GitHub - friedsam/multi-omics-drug-response-baseline

A Reproducible Baseline for Multi-Omics Drug-Response Prediction

Goal. Provide a clean, end-to-end baseline pipeline and API scaffold for predicting drug response from multi-omics data, with explicit stress-tests for missing modalities.

Why this repo

Most “SOTA” papers are hard to reproduce.

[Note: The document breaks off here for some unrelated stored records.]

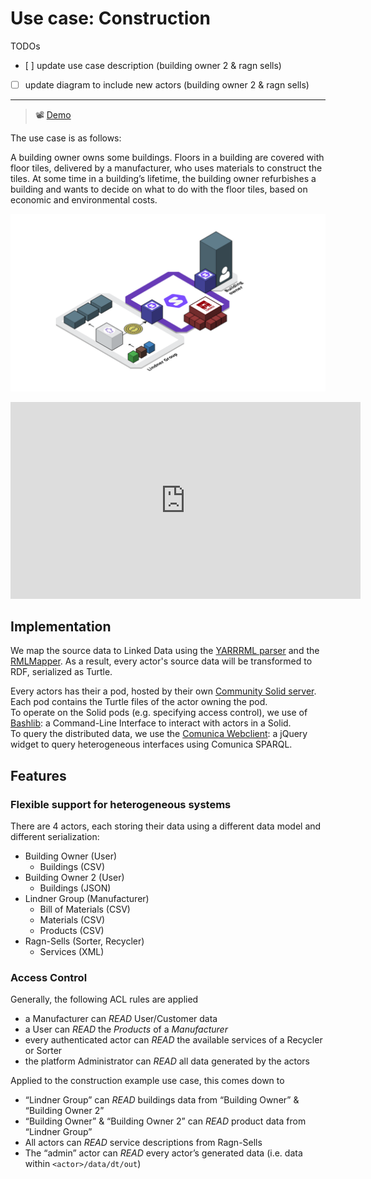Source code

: # Use case: Construction

TODOs

- [ ] update use case description (building owner 2 & ragn sells)
- [ ] update diagram to include new actors (building owner 2 & ragn sells)

---

> 📽️ [Demo][screencast-d4_2]

The use case is as follows:

A building owner owns some buildings.
Floors in a building are covered with floor tiles, delivered by a manufacturer,
who uses materials to construct the tiles.
At some time in a building’s lifetime, the building owner refurbishes a building
and wants to decide on what to do with the floor tiles, based on economic and
environmental costs.

![Construction use case](img/construction-use-case.png)

<iframe width="560" height="315" src="https://www.youtube.com/embed/xMYpdIqsxZo" title="YouTube video player" frameborder="0" allow="accelerometer; autoplay; clipboard-write; encrypted-media; gyroscope; picture-in-picture; web-share" allowfullscreen></iframe>

## Implementation

We map the source data to Linked Data using the [YARRRML parser][yarrrml-parser]
and the [RMLMapper][rmlmapper].
As a result, every actor's source data will be transformed to RDF, serialized as Turtle.

Every actors has their a pod, hosted by their own [Community Solid server][css].
Each pod contains the Turtle files of the actor owning the pod.</br>
To operate on the Solid pods (e.g. specifying access control),
we use of [Bashlib][bashlib]: a Command-Line Interface to interact with actors in a Solid.</br>
To query the distributed data, we use the [Comunica Webclient][comunica-webclient]:
a jQuery widget to query heterogeneous interfaces using Comunica SPARQL.

## Features

### Flexible support for heterogeneous systems

There are 4 actors,
each storing their data using a different data model and different serialization:

- Building Owner (User)
  - Buildings (CSV)
- Building Owner 2 (User)
  - Buildings (JSON)
- Lindner Group (Manufacturer)
  - Bill of Materials (CSV)
  - Materials (CSV)
  - Products (CSV)
- Ragn-Sells (Sorter, Recycler)
  - Services (XML)

### Access Control

Generally, the following ACL rules are applied

- a Manufacturer can *READ* User/Customer data
- a User can *READ* the *Products* of a *Manufacturer*
- every authenticated actor can *READ* the available services of a Recycler or Sorter
- the platform Administrator can *READ* all data generated by the actors

Applied to the construction example use case, this comes down to

- “Lindner Group” can *READ* buildings data from “Building Owner” & “Building Owner 2”
- “Building Owner” & “Building Owner 2” can *READ* product data from “Lindner Group”
- All actors can *READ* service descriptions from Ragn-Sells
- The “admin” actor can *READ* every actor’s generated data (i.e. data within `<actor>/data/dt/out`)

<!-- Refs -->
[comunica-webclient]: https://github.com/comunica/jQuery-Widget.js
[css]: https://github.com/CommunitySolidServer/CommunitySolidServer
[bashlib]: https://github.com/SolidLabResearch/Bashlib
[rmlmapper]: https://github.com/RMLio/rmlmapper-java
[yarrrml-parser]: https://github.com/RMLio/yarrrml-parser/tree/development/lib
[screencast-d4_2]: https://youtu.be/xMYpdIqsxZo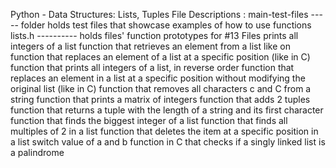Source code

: Python - Data Structures: Lists, Tuples
File Descriptions :
main-test-files ----- folder holds test files that showcase examples of how to use functions
lists.h ---------- holds files' function prototypes for #13
Files
prints all integers of a list
function that retrieves an element from a list like on
function that replaces an element of a list at a specific position (like in C)
function that prints all integers of a list, in reverse order
function that replaces an element in a list at a specific position without modifying the original list (like in C)
function that removes all characters c and C from a string
function that prints a matrix of integers
function that adds 2 tuples
function that returns a tuple with the length of a string and its first character
function that finds the biggest integer of a list
function that finds all multiples of 2 in a list
function that deletes the item at a specific position in a list
switch value of a and b
function in C that checks if a singly linked list is a palindrome
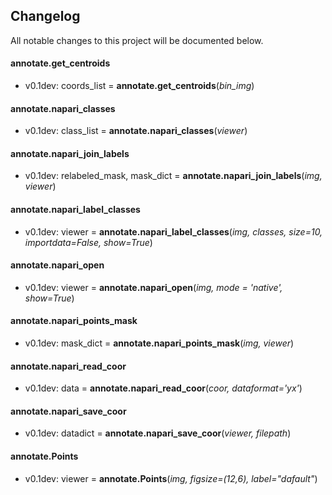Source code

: ## Changelog

All notable changes to this project will be documented below.

#### annotate.get_centroids

* v0.1dev: coords_list = **annotate.get_centroids**(*bin_img*)

#### annotate.napari_classes

* v0.1dev: class_list = **annotate.napari_classes**(*viewer*)

#### annotate.napari_join_labels

* v0.1dev: relabeled_mask, mask_dict = **annotate.napari_join_labels**(*img, viewer*)

#### annotate.napari_label_classes

* v0.1dev: viewer = **annotate.napari_label_classes**(*img, classes, size=10, importdata=False, show=True*)

#### annotate.napari_open

* v0.1dev: viewer = **annotate.napari_open**(*img, mode = 'native', show=True*)

#### annotate.napari_points_mask

* v0.1dev: mask_dict = **annotate.napari_points_mask**(*img, viewer*)

#### annotate.napari_read_coor

* v0.1dev: data = **annotate.napari_read_coor**(*coor, dataformat='yx'*)

#### annotate.napari_save_coor

* v0.1dev: datadict = **annotate.napari_save_coor**(*viewer, filepath*)

#### annotate.Points

* v0.1dev: viewer = **annotate.Points**(*img, figsize=(12,6), label="dafault"*)
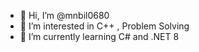 - 👋 Hi, I’m @mnbil0680
- 👀 I’m interested in C++ , Problem Solving
- 🌱 I’m currently learning C# and .NET 8

<!---
mnbil0680/mnbil0680 is a ✨ special ✨ repository because its `README.md` (this file) appears on your GitHub profile.
You can click the Preview link to take a look at your changes.
--->
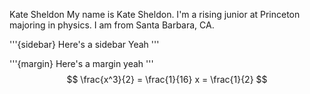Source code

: Kate Sheldon
My name is Kate Sheldon. I'm a rising junior at Princeton majoring in physics. I am from Santa Barbara, CA.

'''{sidebar} Here's a sidebar
Yeah
'''

'''{margin} Here's a margin
yeah
'''
$$
\frac{x^3}{2} = \frac{1}{16}
x = \frac{1}{2}
$$
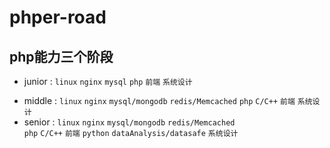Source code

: # phper-road
## php能力三个阶段
* junior : `linux` `nginx` `mysql` `php` `前端` `系统设计`
- middle : `linux` `nginx` `mysql/mongodb` `redis/Memcached` `php` `C/C++` `前端` `系统设计`
- senior : `linux` `nginx` `mysql/mongodb` `redis/Memcached`  
          `php` `C/C++` `前端` `python` `dataAnalysis/datasafe` `系统设计`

This is a usable starting point others can extend.
Focus on robustness: how badly do models degrade as modalities go missing, and which simple strategies help?

What’s included

Minimal FastAPI service (/predict) and Dockerfile
Experiment matrix (configs/experiments.yaml) with missingness regimes (MCAR, block-missing)
Baseline models (logistic, random forest, simple NN) — to be filled in the src/pipeline/ modules
Unit tests and CI (GitHub Actions)
Makefile with reproducible environment setup (pip, conda, Docker)

Quickstart

make env         # create/update conda env (auto-generates environment.yml)
make run         # run baseline pipeline
# or via Docker
make docker-build-train && make docker-run-train

Example request:

curl -X POST http://localhost:8000/predict -H "Content-Type: application/json"   -d '{"features":{"g1":1.0,"g2":-2.0,"g3":0.5},"masks":{"g1":1,"g2":1,"g3":0}}'

Environment Setup

Option A: Pip / Colab (lightweight)

pip install -r requirements.txt
python scripts/train.py --config configs/experiments.yaml

Option B: Conda + Makefile (recommended)

make env          # create/update env (pip inside conda)
make env-update   # update from environment.yml
make run          # run baseline
make freeze       # export pinned deps to requirements-lock.txt
make clean        # remove caches

Optional Conda extras (CUDA, MKL):

make env-conda CONDA_DEPS="pytorch pytorch-cuda=12.1" CONDA_CHANNELS="pytorch nvidia conda-forge"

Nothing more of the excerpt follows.